SUARA CIREBON – Pemerintah Kabupaten (Pemkab) Cirebon bersama Forkopimda mengundang kuwu dan para pedagang kaki lima (PKl) di kawasan wisata Trusmi Jalan Syekh Datul Kahfi, Desa Weru Lor, Kecamatan Weru, untuk mendiskusikan solusi pascapenertiban PKL kemarin.
Perwakilan PKL yang terlibat diskusi pun menyetujui solusi yang ditawarkan Pemkab Cirebon. Di mana, para PKL kuliner yang biasa berjualan di sepanjang jalan Syekh Datul Kahfi akan digeser ke Jalan KH Abbas. Sedangkan pedagang lainnya, masuk ke dalam Pasar Pasalaran.
Wakil Bupati (Wabup) Cirebon, H Agus Kurniawan Budiman, mengatakan, pertemuan yang menghasilkan kesepakatan bersama antara Pemkab Cirebon dengan par PKL kawasan wisata Trusmi itu, dilakukan dalam diskusi bersama Forum Lalu Lintas Kabupaten Cirebon.
Selain membahas solusi penempatan PKL, lanjut Wabup Agus Kurniawan, dalam diskusi Forum Lalu Lintas Kabupaten Cirebon itu juga dibahas mengenai penanganan parkir liar.
“Tadi sudah ada kesepakatan bersama, yaitu untuk uji coba para pedagang, khususnya foodcourt ini akan ditempatkan di Jalan KH Abbas mulai jam 4 sampai sore,” ujar Jigus, sapaan akrabnya, Selasa, 8 Juli 2025.
Sementara untuk pedagang sayur, buah, ayam potong dan sejenisnya yang berjualan di pagi hari, akan dimasukkan ke Pasar Pasalaran. Karena, di dalam pasar tersebut masih ada kios kosong sekitar 100-an yang bisa langsung dipakai tanpa dipungut biaya.
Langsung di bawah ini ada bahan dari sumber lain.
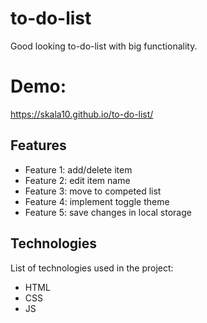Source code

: # to-do-list

Good looking to-do-list with big functionality. 

# Demo: 

https://skala10.github.io/to-do-list/

## Features

- Feature 1: add/delete item
- Feature 2: edit item name
- Feature 3: move to competed list
- Feature 4: implement toggle theme
- Feature 5: save changes in local storage


## Technologies

List of technologies used in the project:

- HTML
- CSS
- JS

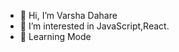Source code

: - 👋 Hi, I’m Varsha Dahare
- 👀 I’m interested in JavaScript,React.
- 🌱 Learning Mode
<!---
varshaDahare/varshaDahare is a ✨ special ✨ repository because its `README.md` (this file) appears on your GitHub profile.
You can click the Preview link to take a look at your changes.
--->
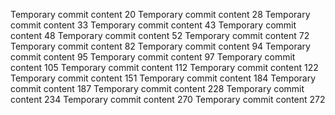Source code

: Temporary commit content 20
Temporary commit content 28
Temporary commit content 33
Temporary commit content 43
Temporary commit content 48
Temporary commit content 52
Temporary commit content 72
Temporary commit content 82
Temporary commit content 94
Temporary commit content 95
Temporary commit content 97
Temporary commit content 105
Temporary commit content 112
Temporary commit content 122
Temporary commit content 151
Temporary commit content 184
Temporary commit content 187
Temporary commit content 228
Temporary commit content 234
Temporary commit content 270
Temporary commit content 272
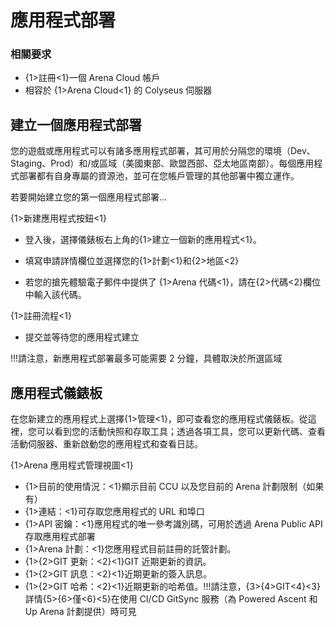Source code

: # 應用程式部署

### 相關要求

* {1>註冊<1}一個 Arena Cloud 帳戶 
* 相容於 {1>Arena Cloud<1} 的 Colyseus 伺服器

## 建立一個應用程式部署

您的遊戲或應用程式可以有諸多應用程式部署，其可用於分隔您的環境（Dev、Staging、Prod）和/或區域（美國東部、歐盟西部、亞太地區南部）。每個應用程式部署都有自身專屬的資源池，並可在您帳戶管理的其他部署中獨立運作。 

若要開始建立您的第一個應用程式部署...

{1>新建應用程式按鈕<1}

- 登入後，選擇儀錶板右上角的{1>建立一個新的應用程式<1}。

- 填寫申請詳情欄位並選擇您的{1>計劃<1}和{2>地區<2}

- 若您的搶先體驗電子郵件中提供了 {1>Arena 代碼<1}，請在{2>代碼<2}欄位中輸入該代碼。

{1>註冊流程<1}

- 提交並等待您的應用程式建立

!!!請注意，新應用程式部署最多可能需要 2 分鐘，具體取決於所選區域

## 應用程式儀錶板

在您新建立的應用程式上選擇{1>管理<1}，即可查看您的應用程式儀錶板。從這裡，您可以看到您的活動快照和存取工具；透過各項工具，您可以更新代碼、查看活動伺服器、重新啟動您的應用程式和查看日誌。

{1>Arena 應用程式管理視圖<1}

- {1>目前的使用情況：<1}顯示目前 CCU 以及您目前的 Arena 計劃限制（如果有）
- {1>連結：<1}可存取您應用程式的 URL 和埠口
- {1>API 密鑰：<1}應用程式的唯一參考識別碼，可用於透過 Arena Public API 存取應用程式部署
- {1>Arena 計劃：<1}您應用程式目前註冊的託管計劃。
- {1>{2>GIT 更新：<2}<1}GIT 近期更新的資訊。
- {1>{2>GIT 訊息：<2}<1}近期更新的簽入訊息。
- {1>{2>GIT 哈希：<2}<1}近期更新的哈希值。!!!請注意，{3>{4>GIT<4}<3} 詳情{5>{6>僅<6}<5}在使用 CI/CD GitSync 服務（為 Powered Ascent 和 Up Arena 計劃提供）時可見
Sedangkan untuk para pedagang yang berjualan di siang hari, pihaknya akan berkoordinasi dengan pengusaha batik setempat. Rencananya, para pedagang ini akan dititipkan ke pemilik showroom-showroom butik di wilayah tersebut.
“Nanti ada petugas yang jaga dari Satpol PP bekerja sama dengan TNI-Polri dan Dishub. Uji coba ini selama dua bulan sampai tiga bulan, setelah itu kita berikan keputusan,” paparnya.